Note: We use the title of tailor loosely here. If you only need simple alterations like jacket sleeve or pant length hem work, a local dry cleaner will do the trick.
Say: “I brought a photo.”
Rather than over-explaining or risking miscommunication, use a photo to get on the same page with the tailor. Save a photo to your phone or tear a page out of your favorite magazine that shows your ideal suit with the fit you want.
Adjusting Pant Length
Say: “My pants are too short/long. I’d like the hem adjusted for a slight break at the top of the shoe.”
Break: The small fold in pant fabric where the bottom of the pant rests on your shoe.
Hem: The edge of a piece of fabric that is (or needs to be) sewn to prevent it from unraveling.
Pant length is a personal choice, but we recommend a small break on the top of your shoe for a modern, polished look. The tailor will probably fold the pant fabric under, pin it, and might ask you if the length looks good. If so, refer to your photo, and if you need to eyeball it, look in the mirror—not down at your shoe. And don’t worry if they only pin or mark one leg.
Adjusting Jacket Sleeve Length
Say: “My jacket sleeves are too long. I’d like my jacket sleeve brought up to show a half-inch of cuff.”

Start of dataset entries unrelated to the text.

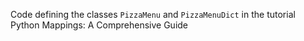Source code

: Code defining the classes `PizzaMenu` and `PizzaMenuDict` in the tutorial Python Mappings: A Comprehensive Guide
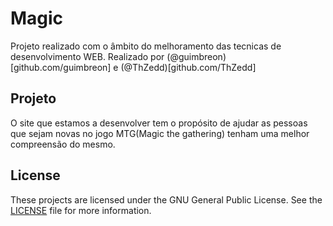 # Magic

Projeto realizado com o âmbito do melhoramento das tecnicas de desenvolvimento WEB. Realizado por (@guimbreon)[github.com/guimbreon] e (@ThZedd)[github.com/ThZedd]

## Projeto

O site que estamos a desenvolver tem o propósito de ajudar as pessoas que sejam novas no jogo MTG(Magic the gathering) tenham uma melhor compreensão do mesmo.

## License

These projects are licensed under the GNU General Public License. See the [LICENSE](LICENSE) file for more information.

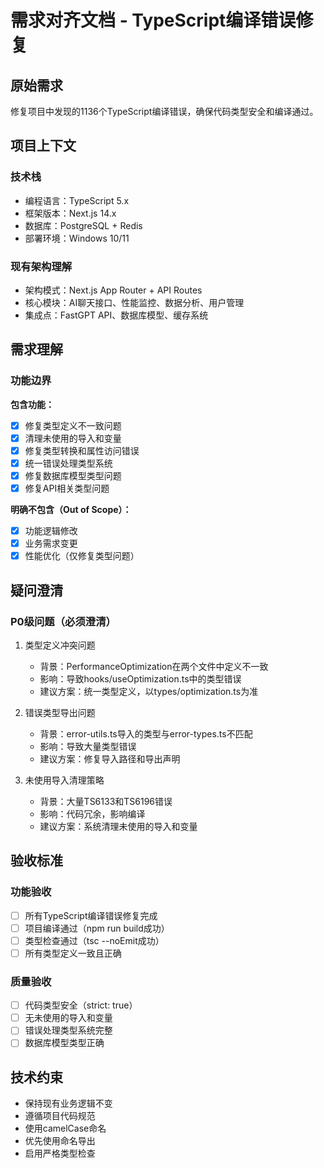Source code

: # 需求对齐文档 - TypeScript编译错误修复

## 原始需求

修复项目中发现的1136个TypeScript编译错误，确保代码类型安全和编译通过。

## 项目上下文

### 技术栈

- 编程语言：TypeScript 5.x
- 框架版本：Next.js 14.x
- 数据库：PostgreSQL + Redis
- 部署环境：Windows 10/11

### 现有架构理解

- 架构模式：Next.js App Router + API Routes
- 核心模块：AI聊天接口、性能监控、数据分析、用户管理
- 集成点：FastGPT API、数据库模型、缓存系统

## 需求理解

### 功能边界

**包含功能：**

- [x] 修复类型定义不一致问题
- [x] 清理未使用的导入和变量
- [x] 修复类型转换和属性访问错误
- [x] 统一错误处理类型系统
- [x] 修复数据库模型类型问题
- [x] 修复API相关类型问题

**明确不包含（Out of Scope）：**

- [x] 功能逻辑修改
- [x] 业务需求变更
- [x] 性能优化（仅修复类型问题）

## 疑问澄清

### P0级问题（必须澄清）

1. 类型定义冲突问题
   - 背景：PerformanceOptimization在两个文件中定义不一致
   - 影响：导致hooks/useOptimization.ts中的类型错误
   - 建议方案：统一类型定义，以types/optimization.ts为准

2. 错误类型导出问题
   - 背景：error-utils.ts导入的类型与error-types.ts不匹配
   - 影响：导致大量类型错误
   - 建议方案：修复导入路径和导出声明

3. 未使用导入清理策略
   - 背景：大量TS6133和TS6196错误
   - 影响：代码冗余，影响编译
   - 建议方案：系统清理未使用的导入和变量

## 验收标准

### 功能验收

- [ ] 所有TypeScript编译错误修复完成
- [ ] 项目编译通过（npm run build成功）
- [ ] 类型检查通过（tsc --noEmit成功）
- [ ] 所有类型定义一致且正确

### 质量验收

- [ ] 代码类型安全（strict: true）
- [ ] 无未使用的导入和变量
- [ ] 错误处理类型系统完整
- [ ] 数据库模型类型正确

## 技术约束

- 保持现有业务逻辑不变
- 遵循项目代码规范
- 使用camelCase命名
- 优先使用命名导出
- 启用严格类型检查
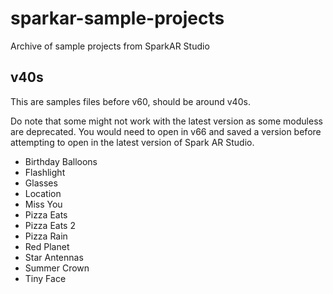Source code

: # sparkar-sample-projects
Archive of sample projects from SparkAR Studio

## v40s
This are samples files before v60, should be around v40s.

Do note that some might not work with the latest version as some moduless are deprecated. 
You would need to open in v66 and saved a version before attempting to open in the latest version of Spark AR Studio.

- Birthday Balloons
- Flashlight
- Glasses
- Location
- Miss You
- Pizza Eats
- Pizza Eats 2
- Pizza Rain
- Red Planet
- Star Antennas
- Summer Crown
- Tiny Face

Bring Up: Reduce the length of a garment.
Bring Down: Increase the length of a garment.
A half-inch of shirt cuff showing below the jacket sleeve is just right for a put-together look—both modern and traditional. And when you’re trying to zero in on such a specific jacket sleeve length, you’d be surprised at the difference a dress shirt can make. So bring or wear a dress shirt to the tailor, and likewise when you pick it up so you can check the fit before you leave. No t-shirts, bud.
If your jacket sleeves are too short, ask the tailor to “bring down” the sleeve to show a half-inch of shirt cuff.
If Your Tailor Gets Pushy
Say: “I understand, but…”
Think of that stereotypical tailor you imagined earlier. Many tailors are from another generation. They learned and developed their craft in a different era, and they may not be hip to the modern fit that you’re after. That’s okay—they likely have a good perspective on the classics of tailoring, and they might even rein you in from an ambitious, if ill-advised, runway fit.

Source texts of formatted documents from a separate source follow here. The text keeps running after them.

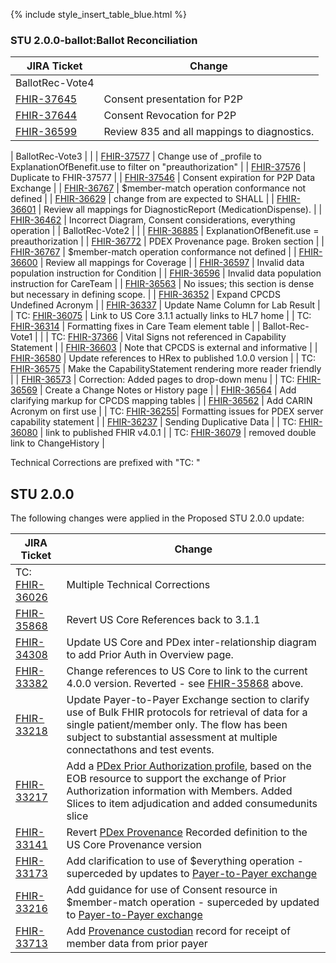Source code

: 
{% include style_insert_table_blue.html %}

### STU 2.0.0-ballot:Ballot Reconciliation

| JIRA Ticket | Change          |
|------------|------------------|
| BallotRec-Vote4 |   |
| [FHIR-37645](https://jira.hl7.org/browse/FHIR-37645) | Consent presentation for P2P |
| [FHIR-37644](https://jira.hl7.org/browse/FHIR-37644) | Consent Revocation for P2P |
| [FHIR-36599](https://jira.hl7.org/browse/FHIR-36599) | Review 835 and all mappings to diagnostics. |

| BallotRec-Vote3 |   |
| [FHIR-37577](https://jira.hl7.org/browse/FHIR-37577) | Change use of _profile to ExplanationOfBenefit.use to filter on "preauthorization" |
| [FHIR-37576](https://jira.hl7.org/browse/FHIR-37576) | Duplicate to FHIR-37577 |
| [FHIR-37546](https://jira.hl7.org/browse/FHIR-37546) | Consent expiration for P2P Data Exchange |
| [FHIR-36767](https://jira.hl7.org/browse/FHIR-36767) | $member-match operation conformance not defined |
| [FHIR-36629](https://jira.hl7.org/browse/FHIR-36629) | change from are expected to SHALL |
| [FHIR-36601](https://jira.hl7.org/browse/FHIR-36601) | Review all mappings for DiagnosticReport (MedicationDispense). |
| [FHIR-36462](https://jira.hl7.org/browse/FHIR-36462) | Incorrect Diagram, Consent considerations, everything operation |
| BallotRec-Vote2 |   |
| [FHIR-36885](https://jira.hl7.org/browse/FHIR-36885) | ExplanationOfBenefit.use = preauthorization |
| [FHIR-36772](https://jira.hl7.org/browse/FHIR-36772) | PDEX Provenance page. Broken section |
| [FHIR-36767](https://jira.hl7.org/browse/FHIR-36767) | $member-match operation conformance not defined |
| [FHIR-36600](https://jira.hl7.org/browse/FHIR-36600) | Review all mappings for Coverage |
| [FHIR-36597](https://jira.hl7.org/browse/FHIR-36597) | Invalid data population instruction for Condition |
| [FHIR-36596](https://jira.hl7.org/browse/FHIR-36596) | Invalid data population instruction for CareTeam  |
| [FHIR-36563](https://jira.hl7.org/browse/FHIR-36563) | No issues; this section is dense but necessary in defining scope. |
| [FHIR-36352](https://jira.hl7.org/browse/FHIR-36352) | Expand CPCDS Undefined Acronym |
| [FHIR-36337](https://jira.hl7.org/browse/FHIR-36337) | Update Name Column for Lab Result |
| TC: [FHIR-36075](https://jira.hl7.org/browse/FHIR-36075) | Link to US Core 3.1.1 actually links to HL7 home |
| TC: [FHIR-36314](https://jira.hl7.org/browse/FHIR-36314) | Formatting fixes in Care Team element table |
| Ballot-Rec-Vote1 |  |
| TC: [FHIR-37366](https://jira.hl7.org/browse/FHIR-37366) | Vital Signs not referenced in Capability Statement |
| [FHIR-36603](https://jira.hl7.org/browse/FHIR-36603) | Note that CPCDS is external and informative |
| [FHIR-36580](https://jira.hl7.org/browse/FHIR-36580) | Update references to HRex to published 1.0.0 version |
| TC: [FHIR-36575](https://jira.hl7.org/browse/FHIR-36575) | Make the CapabilityStatement rendering more reader friendly |
| [FHIR-36573](https://jira.hl7.org/browse/FHIR-36573) | Correction: Added pages to drop-down menu |
| TC: [FHIR-36569](https://jira.hl7.org/browse/FHIR-36569) | Create a Change Notes or History page |
| [FHIR-36564](https://jira.hl7.org/browse/FHIR-36564) | Add clarifying markup for CPCDS mapping tables | 
| [FHIR-36562](https://jira.hl7.org/browse/FHIR-36562) | Add CARIN Acronym on first use |
| TC: [FHIR-36255](https://jira.hl7.org/browse/FHIR-36255)| Formatting issues for PDEX server capability statement |
| [FHIR-36237](https://jira.hl7.org/browse/FHIR-36237) | Sending Duplicative Data |
| TC: [FHIR-36080](https://jira.hl7.org/browse/FHIR-36080) | link to published FHIR v4.0.1 |
| TC: [FHIR-36079](https://jira.hl7.org/browse/FHIR-36079) | removed double link to ChangeHistory |

Technical Corrections are prefixed with "TC: "

## STU 2.0.0

The following changes were applied in the Proposed STU 2.0.0 update:

| JIRA Ticket | Change          |
|------------|------------------|
| TC: [FHIR-36026](https://jira.hl7.org/browse/FHIR-36026) | Multiple Technical Corrections |
| [FHIR-35868](https://jira.hl7.org/browse/FHIR-35868) | Revert US Core References back to 3.1.1 |
| [FHIR-34308](https://jira.hl7.org/browse/FHIR-34308) | Update US Core and PDex inter-relationship diagram to add Prior Auth in Overview page. |
| [FHIR-33382](https://jira.hl7.org/browse/FHIR-33382) | Change references to US Core to link to the current 4.0.0 version. Reverted - see [FHIR-35868](https://jira.hl7.org/browse/FHIR-35868) above. |
| [FHIR-33218](https://jira.hl7.org/browse/FHIR-33218) | Update Payer-to-Payer Exchange section to clarify use of Bulk FHIR protocols for retrieval of data for a single patient/member only. The flow has been subject to substantial assessment at multiple connectathons and test events. |
|[FHIR-33217](https://jira.hl7.org/browse/FHIR-33217)| Add a [PDex Prior Authorization profile](StructureDefinition-pdex-priorauthorization.html), based on the EOB resource to support the exchange of Prior Authorization information with Members.  Added Slices to item adjudication and added consumedunits slice |
|[FHIR-33141](https://jira.hl7.org/browse/FHIR-33141)|Revert [PDex Provenance](StructureDefinition-pdex-provenance.html) Recorded definition to the US Core Provenance version |
|[FHIR-33173](https://jira.hl7.org/browse/FHIR-33173)|Add clarification to use of $everything operation - superceded by updates to [Payer-to-Payer exchange](PayerToPayerExchange.html)|
|[FHIR-33216](https://jira.hl7.org/browse/FHIR-33216)|Add guidance for use of Consent resource in $member-match operation - superceded by updated to [Payer-to-Payer exchange](PayerToPayerExchange.html)|
| [FHIR-33713](https://jira.hl7.org/browse/FHIR-33713)| Add [Provenance custodian](Provenance-1000101.html) record for receipt of member data from prior payer|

Part one is listening to the tailor’s advice—or if they’re the quiet type, asking for it. Part two is speaking up and making your fit goals clear to the tailor. Some tailors can be pushy, bordering on old-fashioned, so stand your ground. Don’t get bullied into an outdated fit.
Tailoring a Rental Suit
Say: “Please don’t cut the fabric.”
You deserve a great fit, whether it’s a suit you own or the one you’re renting. But we don’t want you to spend your time dialing in the fit of our rental suits. For jacket sleeve length and pant length adjustments, you can visit a local tailor (or dry cleaner) for a quick, precise hem. Just ask the them not to cut the fabric.
If your jacket or pants aren’t fitting perfectly, and the problem isn’t the length (think pant waist or jacket shoulders/chest), we’ll send you the right size, right away—for free.